> TASK PROMPT
Using the data below, find how many lines include the word "Views" and report that figure alone.

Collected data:

________

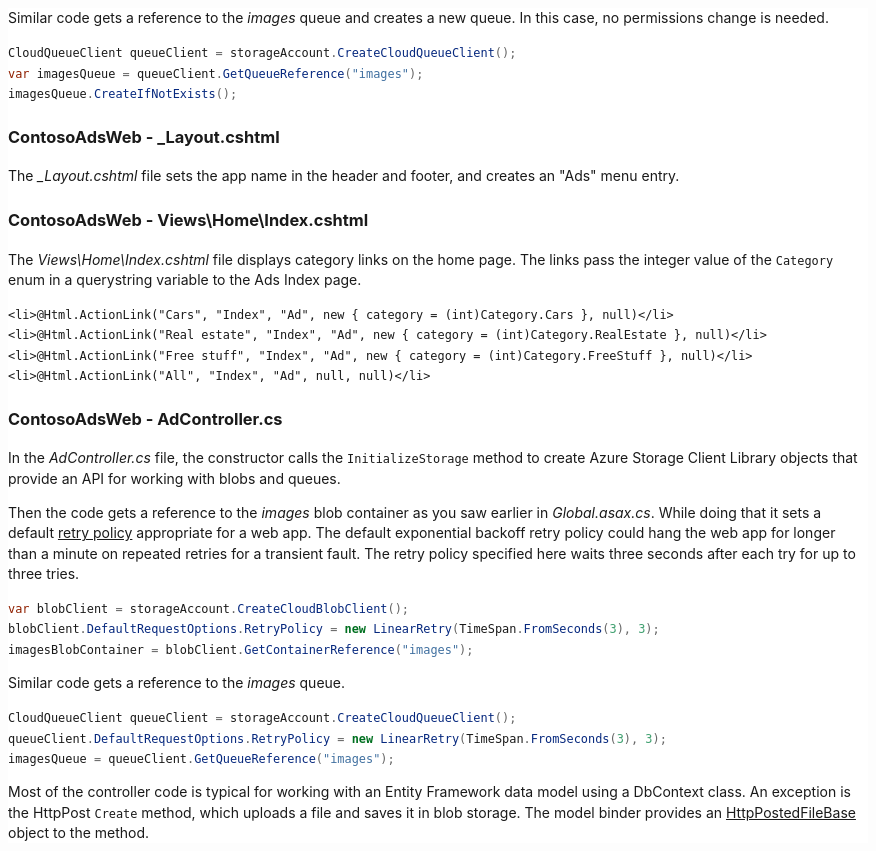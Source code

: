Similar code gets a reference to the *images* queue and creates a new queue. In this case, no permissions change is needed.

```csharp
CloudQueueClient queueClient = storageAccount.CreateCloudQueueClient();
var imagesQueue = queueClient.GetQueueReference("images");
imagesQueue.CreateIfNotExists();
```

### ContosoAdsWeb - \_Layout.cshtml
The *_Layout.cshtml* file sets the app name in the header and footer, and creates an "Ads" menu entry.

### ContosoAdsWeb - Views\Home\Index.cshtml
The *Views\Home\Index.cshtml* file displays category links on the home page. The links pass the integer value of the `Category` enum in a querystring variable to the Ads Index page.

```razor
<li>@Html.ActionLink("Cars", "Index", "Ad", new { category = (int)Category.Cars }, null)</li>
<li>@Html.ActionLink("Real estate", "Index", "Ad", new { category = (int)Category.RealEstate }, null)</li>
<li>@Html.ActionLink("Free stuff", "Index", "Ad", new { category = (int)Category.FreeStuff }, null)</li>
<li>@Html.ActionLink("All", "Index", "Ad", null, null)</li>
```

### ContosoAdsWeb - AdController.cs
In the *AdController.cs* file, the constructor calls the `InitializeStorage` method to create Azure Storage Client Library objects that provide an API for working with blobs and queues.

Then the code gets a reference to the *images* blob container as you saw earlier in *Global.asax.cs*. While doing that it sets a default [retry policy](http://www.asp.net/aspnet/overview/developing-apps-with-windows-azure/building-real-world-cloud-apps-with-windows-azure/transient-fault-handling) appropriate for a web app. The default exponential backoff retry policy could hang the web app for longer than a minute on repeated retries for a transient fault. The retry policy specified here waits three seconds after each try for up to three tries.

```csharp
var blobClient = storageAccount.CreateCloudBlobClient();
blobClient.DefaultRequestOptions.RetryPolicy = new LinearRetry(TimeSpan.FromSeconds(3), 3);
imagesBlobContainer = blobClient.GetContainerReference("images");
```

Similar code gets a reference to the *images* queue.

```csharp
CloudQueueClient queueClient = storageAccount.CreateCloudQueueClient();
queueClient.DefaultRequestOptions.RetryPolicy = new LinearRetry(TimeSpan.FromSeconds(3), 3);
imagesQueue = queueClient.GetQueueReference("images");
```

Most of the controller code is typical for working with an Entity Framework data model using a DbContext class. An exception is the HttpPost `Create` method, which uploads a file and saves it in blob storage. The model binder provides an [HttpPostedFileBase](http://msdn.microsoft.com/library/system.web.httppostedfilebase.aspx) object to the method.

________

> SOLUTION TO THIS PROBLEM
2